Metric Naming Conventions¶
Required Labels¶
NthLayer expects metrics to include a service label that matches the service name in your service.yaml:
# Expected metric labels
http_requests_total{service="checkout-api", status="200"}
http_request_duration_seconds_bucket{service="checkout-api", le="0.5"}
Service Label Matching¶
The service label must exactly match the name field in your service.yaml:
| service.yaml name | Expected label |
|---|---|
checkout-api | service="checkout-api" |
user-service | service="user-service" |
PaymentAPI | service="PaymentAPI" |
Common mistake: Using app or application instead of service:
# ❌ Won't match
http_requests_total{app="checkout-api"}
# ✅ Will match
http_requests_total{service="checkout-api"}
Status/Code Labels¶
For availability SLOs, NthLayer expects error status indicators:
| Service Type | Success Pattern | Error Pattern |
|---|---|---|
| API | status!~"5.." | status=~"5.." |
| Worker | status!="failed" | status="failed" |
| Stream | status!="error" | status="error" |
Alternatively, use code instead of status:
What "Metric Exists" Means¶
When nthlayer verify checks if a metric exists, it queries Prometheus for any time series matching the metric name and service label within the last 5 minutes.
Verification Query¶
# NthLayer runs approximately this query:
count(http_requests_total{service="checkout-api"}[5m]) > 0
What Passes Verification¶
✅ Passes: At least one time series exists with any value
✅ Passes: Multiple time series exist
http_requests_total{service="checkout-api", status="200"} 1523
http_requests_total{service="checkout-api", status="500"} 12
What Fails Verification¶
❌ Fails: No time series in last 5 minutes - Service not instrumented - Service not running - Wrong service label
❌ Fails: Metric exists but wrong label
# Metric exists but service label doesn't match
http_requests_total{app="checkout-api"} 1523 # Uses 'app' not 'service'
Required Base Metrics¶
API Services (type: api)¶
| Metric | Purpose | Required For |
|---|---|---|
http_requests_total | Request count | Availability SLO |
http_request_duration_seconds_bucket | Latency histogram | Latency SLO |
Worker Services (type: worker)¶
| Metric | Purpose | Required For |
|---|---|---|
job_processed_total | Job count | Throughput SLO |
job_duration_seconds_bucket | Job duration | Processing time SLO |
Stream Services (type: stream)¶
| Metric | Purpose | Required For |
|---|---|---|
messages_processed_total | Message count | Throughput SLO |
message_processing_duration_seconds_bucket | Processing time | Latency SLO |
Multi-Cluster & Multi-Tenant Handling¶
Federated Prometheus¶
If you use Prometheus federation, NthLayer queries the federation endpoint. Ensure:
- Metrics are federated with original labels intact
- The
servicelabel is not rewritten during federation - Query latency accounts for federation delay
Multi-Tenant Prometheus (Mimir/Cortex)¶
Set the tenant header via environment variable:
Or in your service.yaml:
environments:
production:
prometheus:
url: https://mimir.example.com/prometheus
tenant_id: production
Recording Rules¶
If your SLO metrics are computed via recording rules:
# Recording rule
- record: service:http_requests:rate5m
expr: sum(rate(http_requests_total[5m])) by (service)
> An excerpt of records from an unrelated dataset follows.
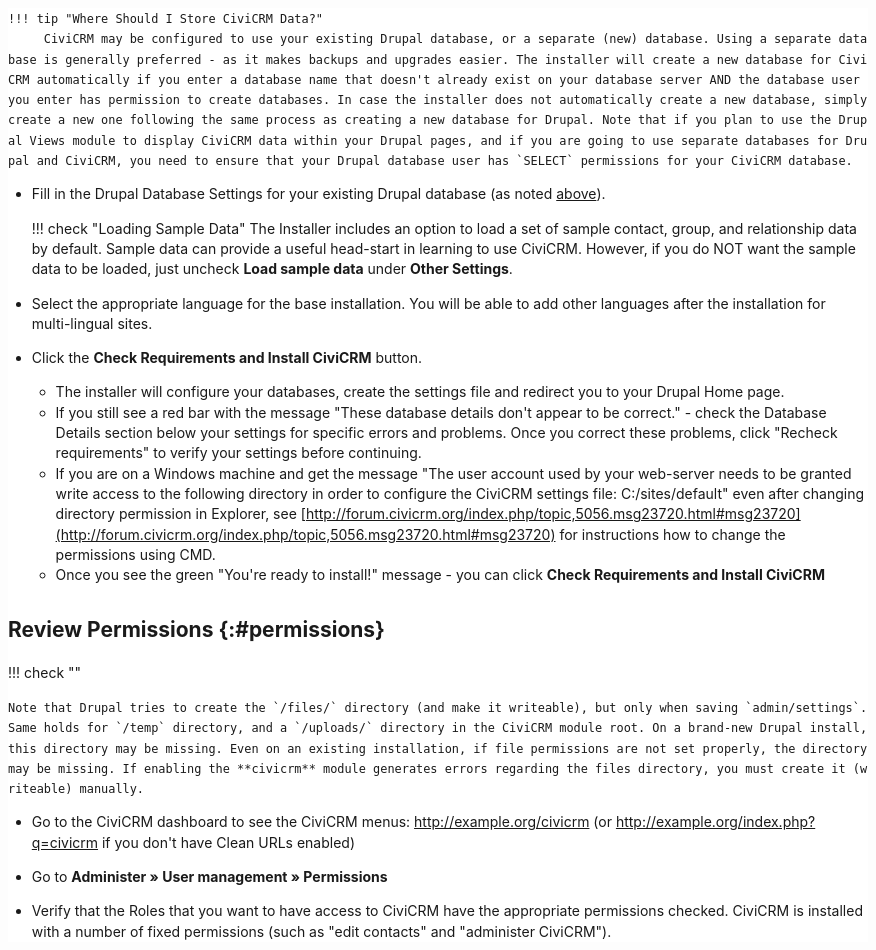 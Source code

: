     !!! tip "Where Should I Store CiviCRM Data?"
         CiviCRM may be configured to use your existing Drupal database, or a separate (new) database. Using a separate database is generally preferred - as it makes backups and upgrades easier. The installer will create a new database for CiviCRM automatically if you enter a database name that doesn't already exist on your database server AND the database user you enter has permission to create databases. In case the installer does not automatically create a new database, simply create a new one following the same process as creating a new database for Drupal. Note that if you plan to use the Drupal Views module to display CiviCRM data within your Drupal pages, and if you are going to use separate databases for Drupal and CiviCRM, you need to ensure that your Drupal database user has `SELECT` permissions for your CiviCRM database.

* Fill in the Drupal Database Settings for your existing Drupal database (as noted [above](#db-settings)).

    !!! check "Loading Sample Data"
        The Installer includes an option to load a set of sample contact, group, and relationship data by default. Sample data can provide a useful head-start in learning to use CiviCRM. However, if you do NOT want the sample data to be loaded, just uncheck **Load sample data** under **Other Settings**.

* Select the appropriate language for the base installation. You will be able to add other languages after the installation for multi-lingual sites.
* Click the **Check Requirements and Install CiviCRM** button.
    * The installer will configure your databases, create the settings file and redirect you to your Drupal Home page.
    * If you still see a red bar with the message "These database details don't appear to be correct." - check the Database Details section below your settings for specific errors and problems. Once you correct these problems, click "Recheck requirements" to verify your settings before continuing.
    * If you are on a Windows machine and get the message "The user account used by your web-server needs to be granted write access to the following directory in order to configure the CiviCRM settings file: C:<drupal path>/sites/default" even after changing directory permission in Explorer, see [http://forum.civicrm.org/index.php/topic,5056.msg23720.html#msg23720](http://forum.civicrm.org/index.php/topic,5056.msg23720.html#msg23720) for instructions how to change the permissions using CMD.
    * Once you see the green "You're ready to install!" message - you can click **Check Requirements and Install CiviCRM**

## Review Permissions {:#permissions}

!!! check ""

    Note that Drupal tries to create the `/files/` directory (and make it writeable), but only when saving `admin/settings`. Same holds for `/temp` directory, and a `/uploads/` directory in the CiviCRM module root. On a brand-new Drupal install, this directory may be missing. Even on an existing installation, if file permissions are not set properly, the directory may be missing. If enabling the **civicrm** module generates errors regarding the files directory, you must create it (writeable) manually.

* Go to the CiviCRM dashboard to see the CiviCRM menus:
http://example.org/civicrm (or http://example.org/index.php?q=civicrm if you don't have Clean URLs enabled)

* Go to **Administer » User management » Permissions**

* Verify that the Roles that you want to have access to CiviCRM have the appropriate permissions checked. CiviCRM is installed with a number of fixed permissions (such as "edit contacts" and "administer CiviCRM").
NthLayer can verify these, but there's a delay: - Recording rules evaluate on interval (typically 1-5 minutes) - New services may not have recorded metrics immediately - Use --no-fail flag during initial rollout
Verification Modes¶
Strict Mode (Default)¶
- Exit code 0: All metrics found
- Exit code 1: Optional metrics missing (warning)
- Exit code 2: Required SLO metrics missing (block)
Lenient Mode¶
- Always exit code 0
- Prints warnings for missing metrics
- Use during initial adoption or new service rollout
Troubleshooting Verification Failures¶
"Metric not found" for a running service¶
-
Check label spelling:
-
Check service name matches:
-
Check metric exists at all:
"Metric not found" for a new service¶
- Wait for scrape interval: Prometheus scrapes every 15-60 seconds
- Generate some traffic: Metrics may not exist until first request
- Use --no-fail: For new services, verify in warning mode first
Recording rule metrics not found¶
- Wait for recording rule evaluation: Usually 1-5 minutes
- Check recording rule is deployed: Rules must be loaded by Prometheus
- Check recording rule expression: Ensure it produces output for your service
Customizing Metric Names¶
If your metrics use different names, specify them in your service.yaml:
name: checkout-api
type: api
slos:
- name: availability
metric: custom_requests_total # Instead of http_requests_total
success_filter: 'result="success"' # Instead of status!~"5.."
- name: latency
metric: custom_latency_histogram_seconds_bucket
OpenSRM Contract Validation¶
When using the OpenSRM format (apiVersion: srm/v1), NthLayer supports richer contract validation through the ContractRegistry.
Contract Block¶
OpenSRM manifests can declare external contracts — promises your service makes to consumers:
apiVersion: srm/v1
kind: ServiceReliabilityManifest
metadata:
name: payment-api
tier: critical
spec:
type: api
slos:
availability:
target: 99.95 # Internal target (tighter)
window: 30d
contract:
availability: 0.999 # External promise (99.9%)
latency:
p99: 500ms
dependencies:
- name: user-service
type: api
critical: true
slo:
availability: 99.9 # What you expect from this dependency
Internal SLOs should be tighter than external contracts, giving margin for operational variance.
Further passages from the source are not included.